From the article: “Kelly Ormond, a genetics professor at the Stanford University Center for Biomedical Ethics, worries that customers won’t understand the nuances or the limitations of their results, especially if their heads are spinning after reading the words breast cancer. ‘There’s a lot of confusion about what these tests detect,’ says Ormond.”
Chandro Tomar was 67 years old when she first picked up a gun, fired it at a target, and hit the bull’s eye on her first try. Since then, she has won numerous championships. She has trained hundreds of young people and says her goal is to empower young women and make them feel safe in Uttar Pradesh, the region of the country where she lives and which the media has called one of the most dangerous states for women.

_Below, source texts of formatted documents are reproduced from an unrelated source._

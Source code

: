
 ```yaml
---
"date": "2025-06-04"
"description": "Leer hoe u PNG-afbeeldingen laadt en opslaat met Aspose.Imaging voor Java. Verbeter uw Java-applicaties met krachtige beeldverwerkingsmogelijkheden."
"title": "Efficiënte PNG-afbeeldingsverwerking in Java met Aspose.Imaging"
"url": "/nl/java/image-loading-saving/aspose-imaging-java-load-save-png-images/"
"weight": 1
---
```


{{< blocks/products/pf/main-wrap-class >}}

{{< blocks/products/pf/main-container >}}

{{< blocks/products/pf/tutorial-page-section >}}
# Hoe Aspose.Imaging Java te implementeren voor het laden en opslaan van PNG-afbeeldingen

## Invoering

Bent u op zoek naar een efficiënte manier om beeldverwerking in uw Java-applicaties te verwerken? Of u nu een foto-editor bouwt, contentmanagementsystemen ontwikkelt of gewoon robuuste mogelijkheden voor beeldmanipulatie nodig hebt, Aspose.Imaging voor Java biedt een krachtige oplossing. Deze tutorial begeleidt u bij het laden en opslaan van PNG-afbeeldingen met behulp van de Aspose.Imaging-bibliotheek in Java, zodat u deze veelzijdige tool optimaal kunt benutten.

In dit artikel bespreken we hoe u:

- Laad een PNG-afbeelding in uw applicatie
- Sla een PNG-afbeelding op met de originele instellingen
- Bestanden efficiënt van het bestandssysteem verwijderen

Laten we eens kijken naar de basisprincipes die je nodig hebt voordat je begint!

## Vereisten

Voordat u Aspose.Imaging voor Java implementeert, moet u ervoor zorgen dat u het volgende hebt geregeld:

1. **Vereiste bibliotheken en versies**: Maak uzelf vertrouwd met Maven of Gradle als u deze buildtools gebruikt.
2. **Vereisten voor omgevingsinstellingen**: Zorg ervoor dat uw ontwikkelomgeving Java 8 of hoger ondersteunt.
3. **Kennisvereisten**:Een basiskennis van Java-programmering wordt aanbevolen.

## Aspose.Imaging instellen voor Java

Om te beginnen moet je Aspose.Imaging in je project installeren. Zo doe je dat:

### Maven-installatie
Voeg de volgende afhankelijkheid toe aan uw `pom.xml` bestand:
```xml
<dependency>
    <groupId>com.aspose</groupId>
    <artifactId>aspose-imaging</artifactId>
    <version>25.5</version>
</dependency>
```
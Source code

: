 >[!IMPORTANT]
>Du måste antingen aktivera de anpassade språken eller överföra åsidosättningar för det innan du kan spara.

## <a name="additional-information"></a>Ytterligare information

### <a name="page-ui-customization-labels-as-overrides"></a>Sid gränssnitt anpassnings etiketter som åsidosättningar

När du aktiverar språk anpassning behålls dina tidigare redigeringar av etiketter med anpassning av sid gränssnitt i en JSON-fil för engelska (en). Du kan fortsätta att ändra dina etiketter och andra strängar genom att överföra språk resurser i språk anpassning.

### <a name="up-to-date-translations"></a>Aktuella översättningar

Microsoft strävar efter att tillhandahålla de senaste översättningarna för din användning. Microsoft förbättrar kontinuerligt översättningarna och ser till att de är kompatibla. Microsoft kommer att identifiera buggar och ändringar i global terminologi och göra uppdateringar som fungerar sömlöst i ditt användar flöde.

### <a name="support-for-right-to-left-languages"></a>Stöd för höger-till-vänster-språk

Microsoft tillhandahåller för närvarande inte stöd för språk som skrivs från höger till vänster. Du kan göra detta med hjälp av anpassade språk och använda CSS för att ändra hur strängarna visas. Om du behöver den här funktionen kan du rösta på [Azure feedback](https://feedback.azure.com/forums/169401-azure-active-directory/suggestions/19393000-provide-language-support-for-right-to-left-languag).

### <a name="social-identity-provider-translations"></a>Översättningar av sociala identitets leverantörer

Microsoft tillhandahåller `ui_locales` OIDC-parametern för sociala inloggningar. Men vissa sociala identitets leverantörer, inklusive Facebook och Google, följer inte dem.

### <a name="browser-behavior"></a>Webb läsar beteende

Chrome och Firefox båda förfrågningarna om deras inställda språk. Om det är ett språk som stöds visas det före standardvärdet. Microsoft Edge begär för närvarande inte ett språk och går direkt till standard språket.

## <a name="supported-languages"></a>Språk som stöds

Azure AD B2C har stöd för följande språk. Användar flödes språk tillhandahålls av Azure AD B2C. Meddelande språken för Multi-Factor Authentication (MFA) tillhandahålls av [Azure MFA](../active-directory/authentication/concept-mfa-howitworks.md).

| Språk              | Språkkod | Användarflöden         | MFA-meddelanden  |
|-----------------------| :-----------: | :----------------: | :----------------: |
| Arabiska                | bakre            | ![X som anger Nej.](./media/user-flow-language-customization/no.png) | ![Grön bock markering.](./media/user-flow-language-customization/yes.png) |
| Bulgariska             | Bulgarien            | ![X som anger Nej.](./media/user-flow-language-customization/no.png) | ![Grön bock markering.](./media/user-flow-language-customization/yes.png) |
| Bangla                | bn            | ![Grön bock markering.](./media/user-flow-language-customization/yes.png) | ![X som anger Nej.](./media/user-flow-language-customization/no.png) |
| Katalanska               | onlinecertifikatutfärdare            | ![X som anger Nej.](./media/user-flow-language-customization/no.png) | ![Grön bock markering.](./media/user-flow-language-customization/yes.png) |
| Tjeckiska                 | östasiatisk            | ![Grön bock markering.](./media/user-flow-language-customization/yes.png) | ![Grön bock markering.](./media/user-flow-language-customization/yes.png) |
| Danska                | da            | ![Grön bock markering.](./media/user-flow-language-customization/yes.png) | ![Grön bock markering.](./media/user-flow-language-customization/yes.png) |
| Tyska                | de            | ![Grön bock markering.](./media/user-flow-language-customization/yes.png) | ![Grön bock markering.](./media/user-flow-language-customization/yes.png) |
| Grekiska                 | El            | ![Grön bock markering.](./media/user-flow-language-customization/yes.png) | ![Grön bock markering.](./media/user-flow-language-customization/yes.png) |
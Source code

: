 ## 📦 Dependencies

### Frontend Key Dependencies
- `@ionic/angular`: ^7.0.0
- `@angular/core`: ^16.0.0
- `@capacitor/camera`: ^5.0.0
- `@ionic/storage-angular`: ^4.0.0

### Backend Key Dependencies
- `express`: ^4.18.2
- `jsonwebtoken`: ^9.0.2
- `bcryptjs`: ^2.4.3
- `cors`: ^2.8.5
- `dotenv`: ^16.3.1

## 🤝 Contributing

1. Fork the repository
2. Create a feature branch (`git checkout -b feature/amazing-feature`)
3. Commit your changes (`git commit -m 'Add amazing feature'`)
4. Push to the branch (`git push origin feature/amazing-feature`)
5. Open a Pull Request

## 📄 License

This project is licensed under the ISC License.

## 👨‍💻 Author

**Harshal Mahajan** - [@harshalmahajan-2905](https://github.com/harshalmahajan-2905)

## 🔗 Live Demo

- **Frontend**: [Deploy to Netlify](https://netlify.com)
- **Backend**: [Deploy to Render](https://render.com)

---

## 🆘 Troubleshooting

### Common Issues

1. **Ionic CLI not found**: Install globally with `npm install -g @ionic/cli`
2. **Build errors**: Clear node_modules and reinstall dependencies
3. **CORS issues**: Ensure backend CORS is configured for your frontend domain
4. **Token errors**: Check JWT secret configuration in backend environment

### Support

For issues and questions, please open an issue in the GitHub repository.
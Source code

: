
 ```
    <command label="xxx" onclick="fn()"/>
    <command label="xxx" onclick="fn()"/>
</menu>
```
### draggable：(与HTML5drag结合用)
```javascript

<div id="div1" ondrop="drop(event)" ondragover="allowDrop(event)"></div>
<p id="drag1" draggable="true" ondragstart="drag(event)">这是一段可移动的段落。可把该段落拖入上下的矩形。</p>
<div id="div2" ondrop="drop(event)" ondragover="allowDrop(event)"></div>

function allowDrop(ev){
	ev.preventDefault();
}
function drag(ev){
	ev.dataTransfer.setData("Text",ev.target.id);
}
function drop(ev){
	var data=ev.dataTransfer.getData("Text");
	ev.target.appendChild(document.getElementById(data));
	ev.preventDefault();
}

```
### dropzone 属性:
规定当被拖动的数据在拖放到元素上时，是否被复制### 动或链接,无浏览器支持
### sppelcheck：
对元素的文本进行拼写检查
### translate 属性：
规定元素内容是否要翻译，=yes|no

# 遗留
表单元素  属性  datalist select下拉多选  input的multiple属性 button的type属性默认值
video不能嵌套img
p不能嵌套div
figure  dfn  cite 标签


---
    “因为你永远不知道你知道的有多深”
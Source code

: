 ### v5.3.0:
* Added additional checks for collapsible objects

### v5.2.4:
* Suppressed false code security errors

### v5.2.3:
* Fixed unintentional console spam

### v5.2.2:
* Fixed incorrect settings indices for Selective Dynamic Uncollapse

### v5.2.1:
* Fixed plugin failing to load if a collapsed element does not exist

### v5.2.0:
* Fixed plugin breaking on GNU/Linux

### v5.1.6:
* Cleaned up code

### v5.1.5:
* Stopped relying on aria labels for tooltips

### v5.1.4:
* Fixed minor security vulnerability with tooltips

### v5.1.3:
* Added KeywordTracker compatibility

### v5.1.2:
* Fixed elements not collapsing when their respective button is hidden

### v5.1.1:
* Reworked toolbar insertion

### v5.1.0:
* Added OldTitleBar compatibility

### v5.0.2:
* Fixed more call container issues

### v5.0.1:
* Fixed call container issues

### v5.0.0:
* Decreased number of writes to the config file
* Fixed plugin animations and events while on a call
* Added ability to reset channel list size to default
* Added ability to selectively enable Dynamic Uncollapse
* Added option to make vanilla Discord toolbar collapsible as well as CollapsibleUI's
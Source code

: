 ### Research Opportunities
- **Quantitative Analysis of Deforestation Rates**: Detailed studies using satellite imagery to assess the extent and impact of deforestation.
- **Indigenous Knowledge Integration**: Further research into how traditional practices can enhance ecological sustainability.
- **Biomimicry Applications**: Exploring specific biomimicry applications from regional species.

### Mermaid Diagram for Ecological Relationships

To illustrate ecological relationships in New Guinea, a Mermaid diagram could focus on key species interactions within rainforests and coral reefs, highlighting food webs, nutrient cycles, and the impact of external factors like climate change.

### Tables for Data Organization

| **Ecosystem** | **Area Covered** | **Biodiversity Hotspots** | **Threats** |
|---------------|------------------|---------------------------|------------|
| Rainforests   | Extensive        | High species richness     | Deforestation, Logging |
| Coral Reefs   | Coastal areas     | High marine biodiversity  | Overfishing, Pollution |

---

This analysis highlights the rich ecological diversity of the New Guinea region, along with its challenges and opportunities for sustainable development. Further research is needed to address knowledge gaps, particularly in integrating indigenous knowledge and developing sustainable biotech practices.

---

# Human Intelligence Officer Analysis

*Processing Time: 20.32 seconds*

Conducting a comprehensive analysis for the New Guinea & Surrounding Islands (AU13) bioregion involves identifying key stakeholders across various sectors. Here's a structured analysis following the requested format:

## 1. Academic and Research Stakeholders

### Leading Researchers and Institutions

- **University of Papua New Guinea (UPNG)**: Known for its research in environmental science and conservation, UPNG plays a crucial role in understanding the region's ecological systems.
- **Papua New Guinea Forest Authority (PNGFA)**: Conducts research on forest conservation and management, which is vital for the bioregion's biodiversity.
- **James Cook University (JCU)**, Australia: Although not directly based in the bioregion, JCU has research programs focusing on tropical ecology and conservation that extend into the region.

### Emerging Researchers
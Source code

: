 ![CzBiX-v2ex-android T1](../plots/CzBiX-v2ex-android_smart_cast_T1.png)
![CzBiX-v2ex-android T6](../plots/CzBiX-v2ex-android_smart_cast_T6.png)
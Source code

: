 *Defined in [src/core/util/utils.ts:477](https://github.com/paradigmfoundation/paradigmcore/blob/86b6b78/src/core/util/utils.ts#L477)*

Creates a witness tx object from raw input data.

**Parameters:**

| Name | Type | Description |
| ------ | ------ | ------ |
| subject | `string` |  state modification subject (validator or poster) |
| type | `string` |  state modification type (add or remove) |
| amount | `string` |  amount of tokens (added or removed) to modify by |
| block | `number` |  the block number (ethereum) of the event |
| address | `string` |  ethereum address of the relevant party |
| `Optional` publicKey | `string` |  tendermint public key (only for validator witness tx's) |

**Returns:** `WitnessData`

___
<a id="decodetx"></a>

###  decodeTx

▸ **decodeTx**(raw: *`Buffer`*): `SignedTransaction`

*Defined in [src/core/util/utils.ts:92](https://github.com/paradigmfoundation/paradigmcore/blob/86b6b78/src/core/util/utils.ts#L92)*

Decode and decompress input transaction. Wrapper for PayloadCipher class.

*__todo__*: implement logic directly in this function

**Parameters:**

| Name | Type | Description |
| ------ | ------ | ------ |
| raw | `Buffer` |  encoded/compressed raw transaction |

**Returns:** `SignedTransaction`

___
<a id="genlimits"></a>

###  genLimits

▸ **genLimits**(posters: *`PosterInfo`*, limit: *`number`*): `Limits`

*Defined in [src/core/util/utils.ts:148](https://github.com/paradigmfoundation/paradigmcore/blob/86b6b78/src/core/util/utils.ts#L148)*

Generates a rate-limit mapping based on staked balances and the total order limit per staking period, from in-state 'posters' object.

From the article: “Perhaps her greatest achievement, though, is how her name is used to fight off cultural traditions that trap women in impossible situations. When a girl in her village is asked for dowry, for instance, people have been known to cite Tomar’s name as a way of showing women’s strength—and the demand is given up.”
The year-old museum in Sarajevo, the capital of Bosnia and Herzegovina, was started by a survivor of the Bosnia war. It collects everyday items and stories of children who grew up amid warfare. For example, one person shares that the ballet slippers on display testify to how dancing helped her emotionally survive at the time.
From the article: “The generation raised in the Bosnia war were forced to grow up prematurely. But this was not an anomaly. Today, this is a reality for children in conflict zones all over the world, and those who survive the violence often suffer from health and psychological problems long after the conflict ends.”
The number of people in the general populace who believe the United States has a responsibility to accept refugees has dropped from 56 percent to 51 percent over the past year, according to a Pew Research Center study. The percentage of white evangelicals who believe the country bears that responsibility is far lower. Even accounting for variances in how people are identified as evangelicals or how questions are asked, the gap is striking.
From the article: “Only 25 percent of evangelicals told Pew that they believed the United States has such a responsibility, half the percentage of Catholics who said the same thing and substantially lower than the religiously unaffiliated.”
It’s always fun to look with 20/20 hindsight at predictions people made that—for better or worse—turned out to be far from reality. With regard to music, experts prognosticated about technology that would never exist, and the music that most certainly would die. Of course, there are certain predictions you may wish had come true.
From the article: “While Billboard claimed 8-tracks would remain popular due to their ease of use, high-quality sound and prevalence in the auto industry, the 8-track revolution would not last. By 1970, the oversized tapes were already on the decline, with cassettes—smaller and easier to transport—surging in popularity.”